« The Nickel Boys », roman de Colson Whitehead récompensé par le prix Pulitzer en 2020, raconte l’histoire de deux adolescents noirs placés dans une maison de redressement cauchemardesque en Floride dans les années 1960.
Le roman s’inspire de la Dozier School for Boys de Marianna en Floride. Il y a quelques années, après la fermeture de l’école, on découvrit un cimetière clandestin et, dans le charnier, les corps de dizaines d’enfants qui avaient succombé sous les mauvais traitements. Cette découverte libéra la parole de dizaines de survivants.
La Nickel School for Boys avait déjà des décennies d’existence lorsqu’y entre Elwood Curtis, à la suite d’une erreur judiciaire. Elle devait son nom à un réformateur, Trevor Nickel, mais « Les garçons avaient l’habitude de dire que c’était parce que leurs vies ne valaient pas cinq cents », en référence à une pièce de monnaie.
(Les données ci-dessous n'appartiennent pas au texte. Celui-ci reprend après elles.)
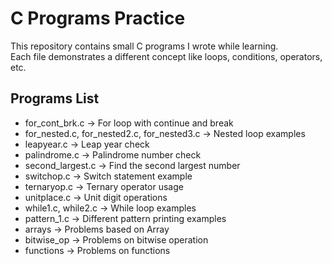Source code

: # C Programs Practice

This repository contains small C programs I wrote while learning.  
Each file demonstrates a different concept like loops, conditions, operators, etc.  

## Programs List
- for_cont_brk.c → For loop with continue and break
- for_nested.c, for_nested2.c, for_nested3.c → Nested loop examples
- leapyear.c → Leap year check
- palindrome.c → Palindrome number check
- second_largest.c → Find the second largest number
- switchop.c → Switch statement example
- ternaryop.c → Ternary operator usage
- unitplace.c → Unit digit operations
- while1.c, while2.c → While loop examples
- pattern_1.c → Different pattern printing examples
- arrays → Problems based on Array
- bitwise_op → Problems on bitwise operation
- functions → Problems on functions

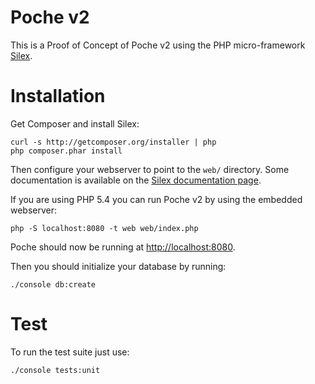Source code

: # Poche v2

This is a Proof of Concept of Poche v2 using the PHP micro-framework [Silex](http://silex.sensiolabs.org).

# Installation

Get Composer and install Silex:

    curl -s http://getcomposer.org/installer | php
    php composer.phar install

Then configure your webserver to point to the `web/` directory. Some documentation is available on the [Silex documentation page](http://silex.sensiolabs.org/doc/web_servers.html).

If you are using PHP 5.4 you can run Poche v2 by using the embedded webserver:

    php -S localhost:8080 -t web web/index.php

Poche should now be running at [http://localhost:8080](http://localhost:8080).

Then you should initialize your database by running:

    ./console db:create

# Test

To run the test suite just use:

    ./console tests:unit
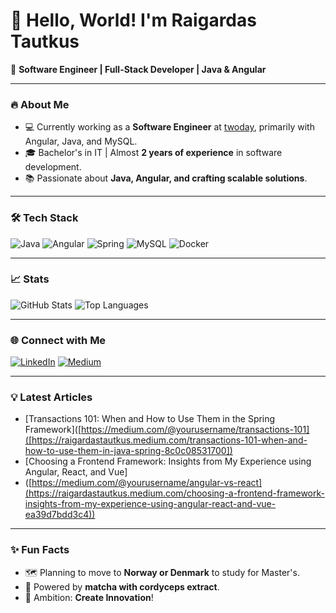 # 👋 Hello, World! I'm Raigardas Tautkus 

🚀 **Software Engineer | Full-Stack Developer | Java & Angular**

---

### 🔥 About Me
- 💻 Currently working as a **Software Engineer** at [twoday](https://twoday.com), primarily with Angular, Java, and MySQL.
- 🎓 Bachelor's in IT | Almost **2 years of experience** in software development.
- 📚 Passionate about **Java, Angular, and crafting scalable solutions**.

---

### 🛠️ Tech Stack
![Java](https://img.shields.io/badge/-Java-007396?logo=java&logoColor=white&style=flat)
![Angular](https://img.shields.io/badge/-Angular-DD0031?logo=angular&logoColor=white&style=flat)
![Spring](https://img.shields.io/badge/-Spring-6DB33F?logo=spring&logoColor=white&style=flat)
![MySQL](https://img.shields.io/badge/-MySQL-4479A1?logo=mysql&logoColor=white&style=flat)
![Docker](https://img.shields.io/badge/-Docker-2496ED?logo=docker&logoColor=white&style=flat)

---

### 📈 Stats
![GitHub Stats](https://github-readme-stats.vercel.app/api?username=YourUsername&show_icons=true&theme=radical)
![Top Languages](https://github-readme-stats.vercel.app/api/top-langs/?username=YourUsername&layout=compact&theme=radical)

---

### 🌐 Connect with Me
[![LinkedIn](https://img.shields.io/badge/-LinkedIn-blue?logo=linkedin&logoColor=white&style=flat)]([https://www.linkedin.com/in/your-linkedin/](https://www.linkedin.com/in/raigardas-tautkus/))
[![Medium](https://img.shields.io/badge/-Medium-black?logo=medium&logoColor=white&style=flat)]([https://medium.com/@yourusername](https://medium.com/@raigardastautkus))

---

### 💡 Latest Articles
- [Transactions 101: When and How to Use Them in the Spring Framework]([https://medium.com/@yourusername/transactions-101]([https://raigardastautkus.medium.com/transactions-101-when-and-how-to-use-them-in-java-spring-8c0c08531700])
- [Choosing a Frontend Framework: Insights from My Experience using Angular, React, and Vue]
- ([https://medium.com/@yourusername/angular-vs-react](https://raigardastautkus.medium.com/choosing-a-frontend-framework-insights-from-my-experience-using-angular-react-and-vue-ea39d7bdd3c4))

---

### ✨ Fun Facts
- 🗺️ Planning to move to **Norway or Denmark** to study for Master's.
- 🍵 Powered by **matcha with cordyceps extract**.
- 🎯 Ambition: **Create Innovation**!
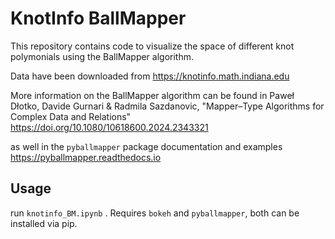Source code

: # KnotInfo BallMapper

This repository contains code to visualize the space of different knot polymonials using the BallMapper algorithm.

Data have been downloaded from https://knotinfo.math.indiana.edu 

More information on the BallMapper algorithm can be found in 
Paweł Dłotko, Davide Gurnari & Radmila Sazdanovic, "Mapper–Type Algorithms for Complex Data and Relations" https://doi.org/10.1080/10618600.2024.2343321  

as well in the `pyballmapper` package documentation and examples
https://pyballmapper.readthedocs.io

## Usage

run `knotinfo_BM.ipynb` . Requires `bokeh` and `pyballmapper`, both can be installed via pip.
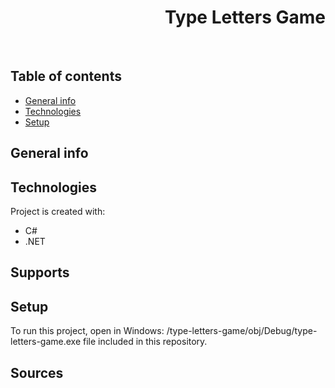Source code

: <h1 align="right">Type Letters Game</h1><br>

## Table of contents
* [General info](#general-info)
* [Technologies](#technologies)
* [Setup](#setup)

## General info
  
	
## Technologies
Project is created with:
* C#
* .NET

## Supports
  

## Setup
To run this project, open in Windows: /type-letters-game/obj/Debug/type-letters-game.exe file included in this repository.  

## Sources
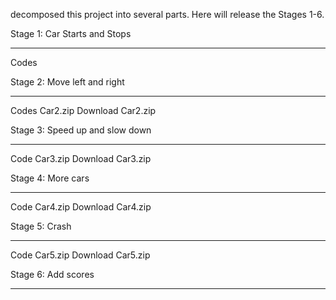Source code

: decomposed this project into several parts. Here will release the Stages 1-6.

 

Stage 1: Car Starts and Stops

-------------------------------------------------------------------------------------------------

Codes  
 

Stage 2: Move left and right

-------------------------------------------------------------------------------------------------



Codes  Car2.zip Download Car2.zip 

 

 

Stage 3: Speed up and slow down

-------------------------------------------------------------------------------------------------



 

Code Car3.zip Download Car3.zip 

 

Stage 4: More cars

-------------------------------------------------------------------------------------------------



Code Car4.zip Download Car4.zip 


 

Stage 5: Crash

-------------------------------------------------------------------------------------------------


Code Car5.zip Download Car5.zip 

 

 

 

Stage 6: Add scores

-------------------------------------------------------------------------------------------------
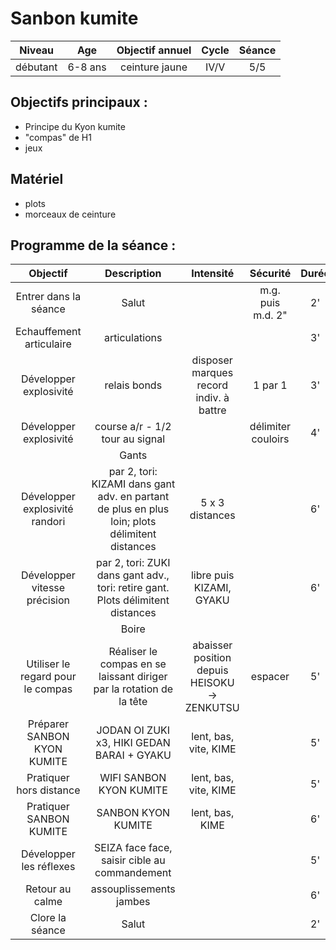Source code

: # Sanbon kumite

|Niveau | Age | Objectif annuel | Cycle | Séance |
|:-:|:-:|:-:|:-:|:-:|
|débutant | 6-8 ans | ceinture jaune | IV/V | 5/5 |

## Objectifs principaux :
- Principe du Kyon kumite
- "compas" de H1
- jeux

## Matériel
- plots
- morceaux de ceinture

## Programme de la séance :

| Objectif | Description | Intensité | Sécurité | Durée |
|:--------:|:-----------:|:---------:|:--------:|:-----:|
| Entrer dans la séance| Salut |  | m.g. puis m.d. 2"| 2' |
| Echauffement articulaire | articulations | | | 3' |
| Développer explosivité | relais bonds | disposer marques record indiv. à battre| 1 par 1 | 3' |
| Développer explosivité | course a/r - 1/2 tour au signal |  | délimiter couloirs | 4' |
| | Gants | |
| Développer explosivité randori | par 2, tori: KIZAMI dans gant adv. en partant de plus en plus loin; plots délimitent distances | 5 x 3 distances | | 6' |
| Développer vitesse précision | par 2, tori: ZUKI dans gant adv., tori: retire gant. Plots délimitent distances | libre puis KIZAMI, GYAKU | | 6' |
| | Boire | |
| Utiliser le regard pour le compas| Réaliser le compas en se laissant diriger par la rotation de la tête | abaisser position depuis HEISOKU &rarr; ZENKUTSU | espacer | 5' |
| Préparer SANBON KYON KUMITE | JODAN OI ZUKI x3, HIKI GEDAN BARAI + GYAKU | lent, bas, vite, KIME | | 5' |
| Pratiquer hors distance | WIFI SANBON KYON KUMITE | lent, bas, vite, KIME | | 5' |
| Pratiquer SANBON KUMITE | SANBON KYON KUMITE | lent, bas, KIME | | 6' |
| Développer les réflexes | SEIZA face face, saisir cible au commandement | | | 5' |
| Retour au calme | assouplissements jambes | | | 6' | 
| Clore la séance | Salut | | | 2' |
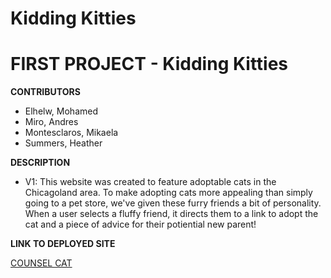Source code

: # Kidding Kitties

# FIRST PROJECT - Kidding Kitties

<STRONG> CONTRIBUTORS </STRONG>

* Elhelw, Mohamed
* Miro, Andres
* Montesclaros, Mikaela
* Summers, Heather


<STRONG> DESCRIPTION </strong>

* V1: This website was created to feature adoptable cats in the Chicagoland area. To make adopting cats more appealing than simply going to a pet store, we've given these furry friends a bit of personality. When a user selects a fluffy friend, it directs them to a link to adopt the cat and a piece of advice for their potiential new parent!


<STRONG> LINK TO DEPLOYED SITE </strong>

[COUNSEL CAT](https://chi-town-coders.github.io/counsel-cat/)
La torture est au cœur du système de Nickel. Dans une pièce appelée « la Maison Blanche », une soufflerie industrielle étouffe les cris des enfants que l’on lacère à coups de fouet. Certains en meurent, et on diagnostique une mort naturelle ou, puisqu’aucune famille ne les réclamera, on les enterre à la va vite dans un sac à pommes de terre La plupart survivent et sont soignés à l’infirmerie, mais les mauvais traitements laissent des cicatrices partout, qui « s’infiltrent comme des larves dans la personnalité » des enfants. Ceux que le système n’a pas tués se débrouillent pour grapiller une vie normale, ou bien ne parviennent jamais à s’accorder avec les gens normaux.
Un autre pilier est l’exploitation du travail des enfants pour enrichir les responsables. C’est aussi le règne de l’arbitraire : « nul n’avait vu le guide de bonne conduite de Nickel bien qu’il fût constamment invoqué par le staff. Comme la justice, il existait en théorie. »
Elwood Curtis était un élève brillant promis, bien que noir, à l’université. C’est aussi un idéaliste, pétri des enseignements de Martin Luther King. « L’obscurité ne peut pas chasser l’obscurité, disait le Révérend, seule la lumière le peut (…) Jetez-nous en prison, et nous vous aimerons quand même. Mais soyez sûrs que nous vous vaincrons par notre capacité à souffrir, et un jour nous gagnerons notre liberté. » Malgré l’injustice, malgré la torture, malgré le sadisme des éducateurs-bourreaux, malgré la préférence systématiquement donnée aux Blancs, Elwood se tient à une ligne de conduite : accepter la souffrance, attendre que l’opportunité lui soit donnée de dénoncer à l’extérieur l’enfer de Nickel et obtenir ainsi qu’il cesse.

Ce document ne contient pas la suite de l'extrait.